Doctor Thomas is operating on a patient one day and, tragically, his hand slips. As a result, the patient, who was a Premier League footballer, is unable to play ever again.
His “ambulance chasing” lawyers compute an eye-watering figure of lost earnings and send a claim into the Brain Clinic Limited, joining Doctor Thomas in as a co-defendant.
Due to the careless omission of Doctor Akmed, it just so happens that the medical insurance policy had expired at the date of the operation, and had not been renewed until a day or so later. So, this was an uninsured claim and results in the insolvency of the limited company, but also, more importantly, the personal bankruptcy of Doctor Thomas.
Doctors Akmed and Mohamed, on the other hand, walk away from the ruin of this business with their personal assets intact.
A third way in which creditors can try getting at the personal assets of those acting through a limited company is to invoke Wrongful Trading. We believe that this is still actually very rare in practice, however, there is no saying what is going to happen in the future. To take an extreme example, a criminal company director who is going around incurring liabilities which he never had any intention of paying, even when he incurred them, may well be proceeded against personally for wrongful trading. Hopefully, this is not a possibility which concerns our readers, and so we will move swiftly on!
When Can HMRC “Lift The Veil” Of Incorporation?
Fourthly there are limited circumstances – extremely limited – where a company’s PAYE and national insurance deductions can be claimed back from individual directors if the company doesn’t pay them.
Where a director of a company receives remuneration from that company, knowing that PAYE should have been deducted and has not been, then HMRC can issue a direction requiring him to pay over the deductions himself. This is clearly something which is likely to happen in the event of an insolvent liquidation of the company, owing HMRC the PAYE.
But if you look closely at the wording of this, you will see that there are likely to be very few circumstances, in reality, where HMRC can actually invoke this rule.
For a start, it only applies where the company hasn’t deducted the tax. Where it has deducted the tax, but simply hasn’t paid it over, there is no recourse against the individual.
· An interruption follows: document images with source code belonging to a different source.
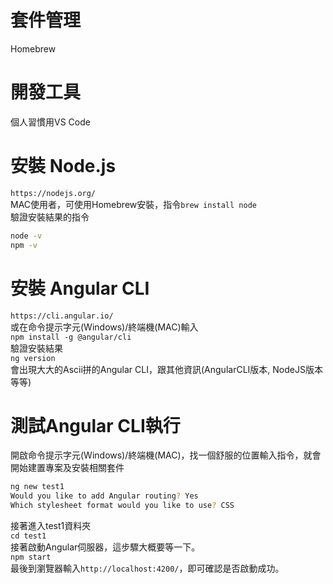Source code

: # 套件管理
Homebrew


# 開發工具
個人習慣用VS Code

# 安裝 Node.js
`https://nodejs.org/`<br/>
MAC使用者，可使用Homebrew安裝，指令`brew install node`<br/>
驗證安裝結果的指令
```sh
node -v
npm -v
```

# 安裝 Angular CLI
`https://cli.angular.io/`<br/>
或在命令提示字元(Windows)/終端機(MAC)輸入<br/>
`npm install -g @angular/cli`<br/>
驗證安裝結果<br/>
`ng version`<br/>
會出現大大的Ascii拼的Angular CLI，跟其他資訊(AngularCLI版本, NodeJS版本等等)

# 測試Angular CLI執行
開啟命令提示字元(Windows)/終端機(MAC)，找一個舒服的位置輸入指令，就會開始建置專案及安裝相關套件<br/>
```sh
ng new test1
Would you like to add Angular routing? Yes
Which stylesheet format would you like to use? CSS
```
接著進入test1資料夾<br/>
`cd test1`<br/>
接著啟動Angular伺服器，這步驟大概要等一下。<br/>
`npm start`<br/>
最後到瀏覽器輸入`http://localhost:4200/`，即可確認是否啟動成功。

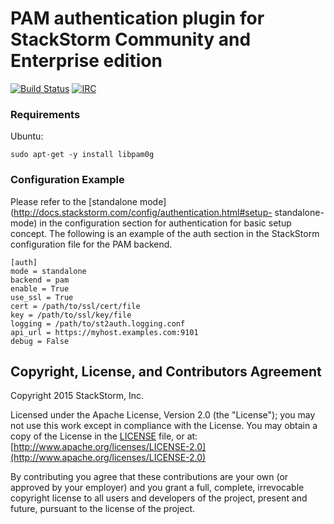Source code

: # PAM authentication plugin for StackStorm Community and Enterprise edition

[![Build Status](https://travis-ci.org/StackStorm/st2-auth-backend-pam.svg?branch=master)](https://travis-ci.org/StackStorm/st2-auth-backend-pam) [![IRC](https://img.shields.io/irc/%23stackstorm.png)](http://webchat.freenode.net/?channels=stackstorm)

### Requirements

Ubuntu:
```
sudo apt-get -y install libpam0g
```

### Configuration Example

Please refer to the [standalone mode](http://docs.stackstorm.com/config/authentication.html#setup-
standalone-mode) in the configuration section for authentication for basic setup concept. The
following is an example of the auth section in the StackStorm configuration file for the PAM
backend.

```
[auth]
mode = standalone
backend = pam
enable = True
use_ssl = True
cert = /path/to/ssl/cert/file
key = /path/to/ssl/key/file
logging = /path/to/st2auth.logging.conf
api_url = https://myhost.examples.com:9101
debug = False
```

## Copyright, License, and Contributors Agreement

Copyright 2015 StackStorm, Inc.

Licensed under the Apache License, Version 2.0 (the "License"); you may not use this work except in
compliance with the License. You may obtain a copy of the License in the [LICENSE](LICENSE) file,
or at: [http://www.apache.org/licenses/LICENSE-2.0](http://www.apache.org/licenses/LICENSE-2.0)

By contributing you agree that these contributions are your own (or approved by your employer) and
you grant a full, complete, irrevocable copyright license to all users and developers of the
project, present and future, pursuant to the license of the project.
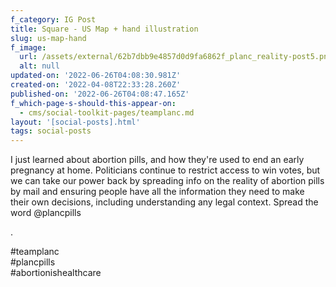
 ```yaml
---
f_category: IG Post
title: Square - US Map + hand illustration
slug: us-map-hand
f_image:
  url: /assets/external/62b7dbb9e4857d0d9fa6862f_planc_reality-post5.png
  alt: null
updated-on: '2022-06-26T04:08:30.981Z'
created-on: '2022-04-08T22:33:28.260Z'
published-on: '2022-06-26T04:08:47.165Z'
f_which-page-s-should-this-appear-on:
  - cms/social-toolkit-pages/teamplanc.md
layout: '[social-posts].html'
tags: social-posts
---
```


I just learned about abortion pills, and how they're used to end an early pregnancy at home. Politicians continue to restrict access to win votes, but we can take our power back by spreading info on the reality of abortion pills by mail and ensuring people have all the information they need to make their own decisions, including understanding any legal context. Spread the word @plancpills 

.

#teamplanc  
#plancpills  
#abortionishealthcare

‍
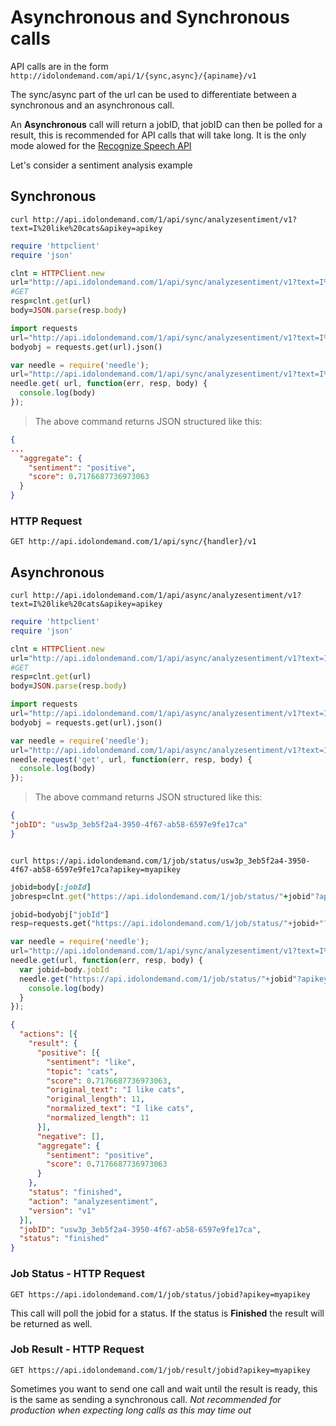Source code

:

# Asynchronous and Synchronous calls

API calls are in the form `http://idolondemand.com/api/1/{sync,async}/{apiname}/v1`

The sync/async part of the url can be used to differentiate between a synchronous and an asynchronous call.

An **Asynchronous** call will return a jobID, that jobID can then be polled for a result, this is recommended for API calls that will take long. It is the only mode alowed for the [Recognize Speech API]()

Let's consider a sentiment analysis example

## Synchronous

```shell
curl http://api.idolondemand.com/1/api/sync/analyzesentiment/v1?text=I%20like%20cats&apikey=apikey
```

```ruby
require 'httpclient'
require 'json'

clnt = HTTPClient.new
url="http://api.idolondemand.com/1/api/sync/analyzesentiment/v1?text=I%20like%20cats&apikey=apikey"
#GET
resp=clnt.get(url)
body=JSON.parse(resp.body)
```

```python
import requests
url="http://api.idolondemand.com/1/api/sync/analyzesentiment/v1?text=I%20like%20cats&apikey=apikey"
bodyobj = requests.get(url).json()
```

```javascript
var needle = require('needle');
url="http://api.idolondemand.com/1/api/sync/analyzesentiment/v1?text=I%20like%20cats&apikey=apikey"
needle.get( url, function(err, resp, body) {
  console.log(body)
});
```

> The above command returns JSON structured like this:

```json
{
...
  "aggregate": {
    "sentiment": "positive",
    "score": 0.7176687736973063
  }
}
```

### HTTP Request

`GET http://api.idolondemand.com/1/api/sync/{handler}/v1`

## Asynchronous

```shell
curl http://api.idolondemand.com/1/api/async/analyzesentiment/v1?text=I%20like%20cats&apikey=apikey
```


```ruby
require 'httpclient'
require 'json'

clnt = HTTPClient.new
url="http://api.idolondemand.com/1/api/async/analyzesentiment/v1?text=I%20like%20cats&apikey=apikey"
#GET
resp=clnt.get(url)
body=JSON.parse(resp.body)
```

```python
import requests
url="http://api.idolondemand.com/1/api/async/analyzesentiment/v1?text=I%20like%20cats&apikey=apikey"
bodyobj = requests.get(url).json()
```

```javascript
var needle = require('needle');
url="http://api.idolondemand.com/1/api/async/analyzesentiment/v1?text=I%20like%20cats&apikey=apikey"
needle.request('get', url, function(err, resp, body) {
  console.log(body)
});
```


> The above command returns JSON structured like this:

```json
{
"jobID": "usw3p_3eb5f2a4-3950-4f67-ab58-6597e9fe17ca"
}
```

```shell

curl https://api.idolondemand.com/1/job/status/usw3p_3eb5f2a4-3950-4f67-ab58-6597e9fe17ca?apikey=myapikey
```

```ruby
jobid=body[:jobId]
jobresp=clnt.get("https://api.idolondemand.com/1/job/status/"+jobid"?apikey=myapikey")
```

```python
jobid=bodyobj["jobId"]
resp=requests.get("https://api.idolondemand.com/1/job/status/"+jobid+"?apikey=myapikey")

```

```javascript
var needle = require('needle');
url="http://api.idolondemand.com/1/api/sync/analyzesentiment/v1?text=I%20like%20cats&apikey=apikey"
needle.get(url, function(err, resp, body) {
  var jobid=body.jobId
  needle.get("https://api.idolondemand.com/1/job/status/"+jobid"?apikey=myapikey",function(err,resp,body){
    console.log(body)
  }
});
```


```json
{
  "actions": [{
    "result": {
      "positive": [{
        "sentiment": "like",
        "topic": "cats",
        "score": 0.7176687736973063,
        "original_text": "I like cats",
        "original_length": 11,
        "normalized_text": "I like cats",
        "normalized_length": 11
      }],
      "negative": [],
      "aggregate": {
        "sentiment": "positive",
        "score": 0.7176687736973063
      }
    },
    "status": "finished",
    "action": "analyzesentiment",
    "version": "v1"
  }],
  "jobID": "usw3p_3eb5f2a4-3950-4f67-ab58-6597e9fe17ca",
  "status": "finished"
}
```

### Job Status - HTTP Request

`GET https://api.idolondemand.com/1/job/status/jobid?apikey=myapikey`

This call will poll the jobid for a status. If the status is **Finished** the result will be returned as well.

### Job Result - HTTP Request

`GET https://api.idolondemand.com/1/job/result/jobid?apikey=myapikey`

Sometimes you want to send one call and wait until the result is ready, this is the same as sending a synchronous call. *Not recommended for production when expecting long calls as this may time out*
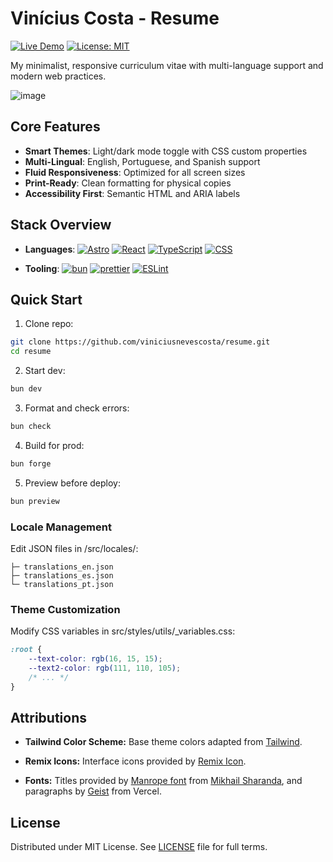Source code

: # Vinícius Costa - Resume

[![Live Demo](https://img.shields.io/badge/%F0%9F%9A%80-Live%20Demo-2EA44F)](https://resume.viniciusnevescosta.com)
[![License: MIT](https://img.shields.io/badge/License-MIT-yellow.svg)](LICENSE)

My minimalist, responsive curriculum vitae with multi-language support and modern web practices.

![image](https://github.com/user-attachments/assets/e9ab59ec-ffce-46cd-ae48-9e583e553247)

## Core Features

- **Smart Themes**: Light/dark mode toggle with CSS custom properties
- **Multi-Lingual**: English, Portuguese, and Spanish support
- **Fluid Responsiveness**: Optimized for all screen sizes
- **Print-Ready**: Clean formatting for physical copies
- **Accessibility First**: Semantic HTML and ARIA labels

## Stack Overview

- **Languages**:
  [![Astro](https://img.shields.io/badge/Astro-BC52EE?logo=astro&logoColor=fff)](#)
  [![React](https://img.shields.io/badge/React-%2320232a.svg?logo=react&logoColor=%2361DAFB)](#)
  [![TypeScript](https://img.shields.io/badge/TypeScript-3178C6?logo=typescript&logoColor=fff)](#)
  [![CSS](https://img.shields.io/badge/CSS-1572B6?logo=css3&logoColor=fff)](#)

- **Tooling**:
  [![bun](https://img.shields.io/badge/bun-000?logo=bun&logoColor=fff)](#)
  [![prettier](https://img.shields.io/badge/Prettier-ff69b4?logo=prettier&logoColor=fff)](#)
  [![ESLint](https://img.shields.io/badge/ESLint-4B3263?logo=eslint&logoColor=white)](#)

## Quick Start

1. Clone repo:

```bash
git clone https://github.com/viniciusnevescosta/resume.git
cd resume
```

2. Start dev:

```bash
bun dev
```

3. Format and check errors:

```bash
bun check
```

4. Build for prod:

```bash
bun forge
```

5. Preview before deploy:

```bash
bun preview
```

### Locale Management

Edit JSON files in /src/locales/:

```
├─ translations_en.json
├─ translations_es.json
└─ translations_pt.json
```

### Theme Customization

Modify CSS variables in src/styles/utils/_variables.css:

```css
:root {
    --text-color: rgb(16, 15, 15);
    --text2-color: rgb(111, 110, 105);
    /* ... */
}
```

## Attributions

- **Tailwind Color Scheme:**
  Base theme colors adapted from [Tailwind](https://tailwindcss.com/docs/colors).

- **Remix Icons:**
  Interface icons provided by [Remix Icon](https://remixicon.com/).
  
- **Fonts:**
  Titles provided by [Manrope font](https://fonts.google.com/specimen/Manrope) from [Mikhail Sharanda](https://www.shimmer.cloud/), and paragraphs by [Geist](https://vercel.com/font) from Vercel.

## License

Distributed under MIT License.
See [LICENSE](LICENSE) file for full terms.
Also, there are sometimes cases where there is a dispute as to whether a particular payment should have had PAYE attached to it. Perhaps the director took the money without really clearly deciding, at the point of banking it, whether he was going to call it remuneration, dividends, or loan. If you think about it, in this situation the director can’t have “known that PAYE should have been deducted”, because it was actually his personal view, whether right or wrong, that PAYE wasn’t due in any event.
There are also circumstances, also limited in practice to only a few situations, where HMRC can chase individuals for unpaid corporation tax. This exception was introduced comparatively recently, to counteract a specific form of tax avoidance (or perhaps the word “evasion” might be more appropriate.) Nevertheless, it could apply in situations where a less cynical approach is being taken by the individuals concerned. Where a company changes hands and there are corporation tax liabilities left unpaid, HMRC can pursue the individuals. Therefore, it’s important that this potential problem is very clearly recognised and allowed for in any contract for the sale of a company’s shares.